= INPUT DATA =

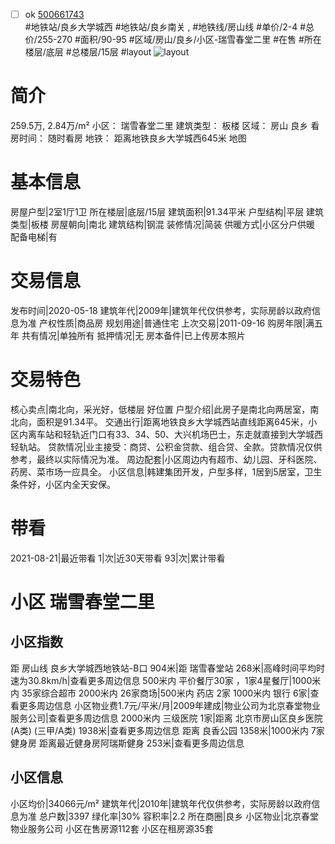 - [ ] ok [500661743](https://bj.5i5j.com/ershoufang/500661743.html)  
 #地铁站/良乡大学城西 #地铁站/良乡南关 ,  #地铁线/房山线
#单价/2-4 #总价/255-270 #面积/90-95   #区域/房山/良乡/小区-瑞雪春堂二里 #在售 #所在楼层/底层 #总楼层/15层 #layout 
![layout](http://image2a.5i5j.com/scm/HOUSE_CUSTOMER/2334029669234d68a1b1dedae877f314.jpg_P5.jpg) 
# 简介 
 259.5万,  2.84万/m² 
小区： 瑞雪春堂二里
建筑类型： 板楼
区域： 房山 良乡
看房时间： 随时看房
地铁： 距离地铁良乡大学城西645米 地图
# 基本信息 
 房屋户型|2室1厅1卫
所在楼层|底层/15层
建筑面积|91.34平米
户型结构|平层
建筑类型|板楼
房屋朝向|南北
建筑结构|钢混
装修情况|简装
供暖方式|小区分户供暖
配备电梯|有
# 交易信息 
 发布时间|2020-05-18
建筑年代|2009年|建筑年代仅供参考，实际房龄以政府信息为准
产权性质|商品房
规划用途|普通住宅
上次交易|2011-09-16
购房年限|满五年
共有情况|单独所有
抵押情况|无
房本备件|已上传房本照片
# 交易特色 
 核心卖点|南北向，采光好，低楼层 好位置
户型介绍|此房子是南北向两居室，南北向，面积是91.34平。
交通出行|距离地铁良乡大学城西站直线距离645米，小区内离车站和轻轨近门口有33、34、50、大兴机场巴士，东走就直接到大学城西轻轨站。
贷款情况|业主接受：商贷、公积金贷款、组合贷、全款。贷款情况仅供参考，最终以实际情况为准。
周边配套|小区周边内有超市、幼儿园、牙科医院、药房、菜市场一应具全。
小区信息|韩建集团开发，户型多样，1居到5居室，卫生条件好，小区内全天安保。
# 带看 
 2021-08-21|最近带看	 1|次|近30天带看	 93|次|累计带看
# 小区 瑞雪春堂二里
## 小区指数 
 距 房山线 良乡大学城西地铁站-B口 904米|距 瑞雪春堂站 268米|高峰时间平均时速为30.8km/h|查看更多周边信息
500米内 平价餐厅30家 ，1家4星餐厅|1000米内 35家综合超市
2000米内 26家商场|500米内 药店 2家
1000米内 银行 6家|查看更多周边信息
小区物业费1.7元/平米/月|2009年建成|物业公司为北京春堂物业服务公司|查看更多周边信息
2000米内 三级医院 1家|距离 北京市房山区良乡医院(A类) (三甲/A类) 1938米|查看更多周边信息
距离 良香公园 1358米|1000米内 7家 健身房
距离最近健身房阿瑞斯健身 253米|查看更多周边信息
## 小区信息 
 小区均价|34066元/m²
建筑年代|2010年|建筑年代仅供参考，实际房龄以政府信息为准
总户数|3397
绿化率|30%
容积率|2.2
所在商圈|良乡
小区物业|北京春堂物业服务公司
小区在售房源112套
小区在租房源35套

= WORK INSTRUCTIONS =
Copy the records above exactly, starting at the line that contains "距离 良香公园 1358米|1000米内 7家 健身房" and ending at the last line, and leave out all earlier lines.

= OUTPUT FOR THIS TASK =
距离 良香公园 1358米|1000米内 7家 健身房
距离最近健身房阿瑞斯健身 253米|查看更多周边信息
## 小区信息 
 小区均价|34066元/m²
建筑年代|2010年|建筑年代仅供参考，实际房龄以政府信息为准
总户数|3397
绿化率|30%
容积率|2.2
所在商圈|良乡
小区物业|北京春堂物业服务公司
小区在售房源112套
小区在租房源35套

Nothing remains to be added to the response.